Since my last post, I received more information regarding the Casanova letter I showed.
Here is a transcription by Furio Luccichenti:
Ieri ho avuto la lettera di mio fratello vi recherá sollievo sapere che sarà presto a Vienna.
Egli mi scrive che porterà a V.e. i 45 fiorini da me ricevuti per bontà sua e onorare la mia parola verso sua grazia che tanta gentilezza ha mostrato verso la mia mala sorte.
Le prego di concedere la sua protezione a questo vostro umile e sfortunato servitore e spero nella benevolenza.

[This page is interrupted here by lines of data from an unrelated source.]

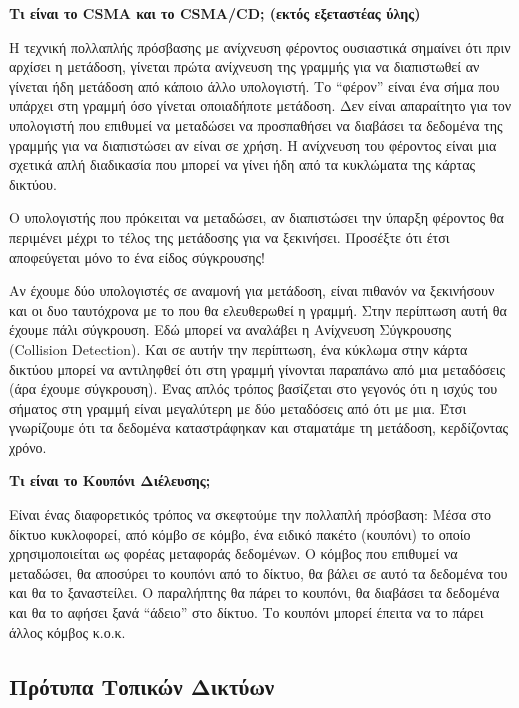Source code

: \begin{inthebox}
\textbf{Τι είναι το CSMA και το CSMA/CD; (εκτός εξεταστέας ύλης)}

Η τεχνική πολλαπλής πρόσβασης με ανίχνευση φέροντος ουσιαστικά σημαίνει ότι πριν αρχίσει η μετάδοση, γίνεται πρώτα ανίχνευση της γραμμής για να διαπιστωθεί αν γίνεται ήδη μετάδοση από κάποιο άλλο υπολογιστή. Το ``φέρον'' είναι ένα σήμα που υπάρχει στη γραμμή όσο γίνεται οποιαδήποτε μετάδοση. Δεν είναι απαραίτητο για τον υπολογιστή που επιθυμεί να μεταδώσει να προσπαθήσει να διαβάσει τα δεδομένα της γραμμής για να διαπιστώσει αν είναι σε χρήση. Η ανίχνευση του φέροντος είναι μια σχετικά απλή διαδικασία που μπορεί να γίνει ήδη από τα κυκλώματα της κάρτας δικτύου.

Ο υπολογιστής που πρόκειται να μεταδώσει, αν διαπιστώσει την ύπαρξη φέροντος θα περιμένει μέχρι το τέλος της μετάδοσης για να ξεκινήσει. Προσέξτε ότι έτσι αποφεύγεται μόνο το ένα είδος σύγκρουσης!

Αν έχουμε δύο υπολογιστές σε αναμονή για μετάδοση, είναι πιθανόν να ξεκινήσουν και οι δυο ταυτόχρονα με το που θα ελευθερωθεί η γραμμή. Στην περίπτωση αυτή θα έχουμε πάλι σύγκρουση. Εδώ μπορεί να αναλάβει η Ανίχνευση Σύγκρουσης (Collision Detection).  Και σε αυτήν την περίπτωση, ένα κύκλωμα στην κάρτα δικτύου μπορεί να αντιληφθεί ότι στη γραμμή γίνονται παραπάνω από μια μεταδόσεις (άρα έχουμε σύγκρουση). Ένας απλός τρόπος βασίζεται στο γεγονός ότι η ισχύς του σήματος στη γραμμή είναι μεγαλύτερη με δύο μεταδόσεις από ότι με μια. Έτσι γνωρίζουμε ότι τα δεδομένα καταστράφηκαν και σταματάμε τη μετάδοση, κερδίζοντας χρόνο.

\textbf{Τι είναι το Κουπόνι Διέλευσης;}

Είναι ένας διαφορετικός τρόπος να σκεφτούμε την πολλαπλή πρόσβαση: Μέσα στο δίκτυο κυκλοφορεί, από κόμβο σε κόμβο, ένα ειδικό πακέτο (κουπόνι) το οποίο χρησιμοποιείται ως φορέας μεταφοράς δεδομένων. Ο κόμβος που επιθυμεί να μεταδώσει, θα αποσύρει το κουπόνι από το δίκτυο, θα βάλει σε αυτό τα δεδομένα του και θα το ξαναστείλει. Ο παραλήπτης θα πάρει το κουπόνι, θα διαβάσει τα δεδομένα και θα το αφήσει ξανά ``άδειο'' στο δίκτυο. Το κουπόνι μπορεί έπειτα να το πάρει άλλος κόμβος κ.ο.κ.\\
\end{inthebox}

\subsection*{Πρότυπα Τοπικών Δικτύων}

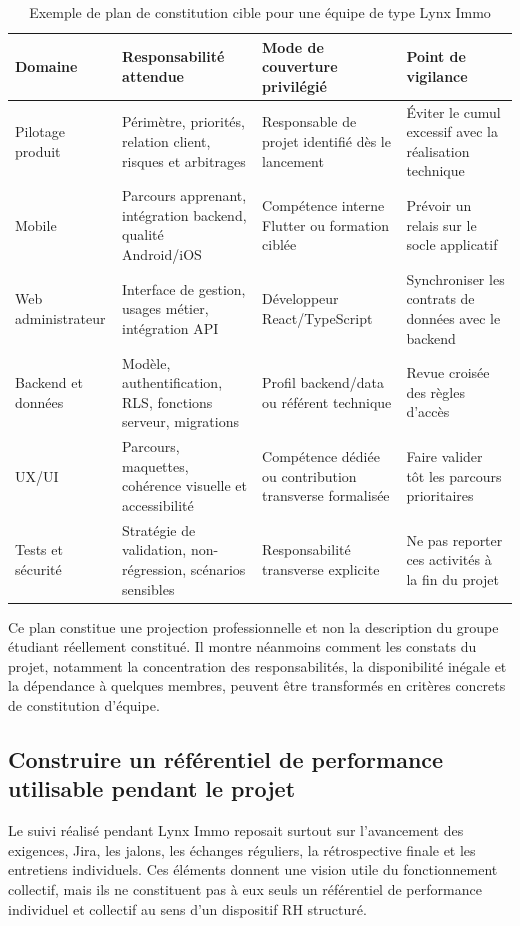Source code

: \begin{table}[H]
\centering
\small
\begin{tabular}{p{3.4cm} p{4.4cm} p{3.3cm} p{3.0cm}}
\toprule
\textbf{Domaine} & \textbf{Responsabilité attendue} & \textbf{Mode de couverture privilégié} & \textbf{Point de vigilance} \\
\midrule
Pilotage produit & Périmètre, priorités, relation client, risques et arbitrages & Responsable de projet identifié dès le lancement & Éviter le cumul excessif avec la réalisation technique \\
Mobile & Parcours apprenant, intégration backend, qualité Android/iOS & Compétence interne Flutter ou formation ciblée & Prévoir un relais sur le socle applicatif \\
Web administrateur & Interface de gestion, usages métier, intégration API & Développeur React/TypeScript & Synchroniser les contrats de données avec le backend \\
Backend et données & Modèle, authentification, RLS, fonctions serveur, migrations & Profil backend/data ou référent technique & Revue croisée des règles d'accès \\
UX/UI & Parcours, maquettes, cohérence visuelle et accessibilité & Compétence dédiée ou contribution transverse formalisée & Faire valider tôt les parcours prioritaires \\
Tests et sécurité & Stratégie de validation, non-régression, scénarios sensibles & Responsabilité transverse explicite & Ne pas reporter ces activités à la fin du projet \\
\bottomrule
\end{tabular}
\caption{Exemple de plan de constitution cible pour une équipe de type Lynx Immo}
\label{tab:lynx-plan-constitution-cible}
\end{table}

Ce plan constitue une projection professionnelle et non la description du groupe étudiant réellement constitué. Il montre néanmoins comment les constats du projet, notamment la concentration des responsabilités, la disponibilité inégale et la dépendance à quelques membres, peuvent être transformés en critères concrets de constitution d'équipe.

\subsection{Construire un référentiel de performance utilisable pendant le projet}

Le suivi réalisé pendant Lynx Immo reposait surtout sur l'avancement des exigences, Jira, les jalons, les échanges réguliers, la rétrospective finale et les entretiens individuels. Ces éléments donnent une vision utile du fonctionnement collectif, mais ils ne constituent pas à eux seuls un référentiel de performance individuel et collectif au sens d'un dispositif RH structuré.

Adriano Contini adds that the salutation is probably this:
Mio venerati(ssimo) Pa(drone) (?)
And the closing (before C’s signature) probably stands for this:
di V.E. (Vostra Eccellenza)
Translated to English, it goes something like this:
My venerable Master
Yesterday I got my brother’s letter, it will bring you relief know that it will soon be in Vienna.
He writes to me that it will bring to V.E. the 45 florins I received for his goodness to honor my word with your grace which so much kindness showed towards my bad luck.
Please grant your protection to this your humble and unfortunate servant and I hope in the benevolence.
Of course, any new document that shows up has to be authenticated. I have not heard if this one has been authenticated, or by whom. Adriano points out that it is quite possible today to get paper from the 18th century, so simply dating the paper is not sufficient. This letter is also undated. A few other things Adriano points out:
- The letter has no folds. Letters then were folded and usually sealed with wax, as envelopes were not used. “It may be a draft or a letter written and never sent,” Adriano states. Or perhaps it was a copy.
- Adriano has a good eye for details. He also points out, “Moreover, it seems to me that the calligraphy is very homogeneous and yet this is strange because periodically the pen was dipped in ink and as the ink ran out the writing became more slender. But it is also possible that, since the periods of the letter were very short, the ink was sufficient to guarantee homogeneity to the writing. And that at the beginning of each period the writer has dipped the pen in ink.”
These are great questions. I don’t know if others have already found the answers to them, but at least at the exhibit, no further explanation was given. I know a few of my readers out there are scholars of the 18th century and can perhaps add more helpful information about letter writing during those times.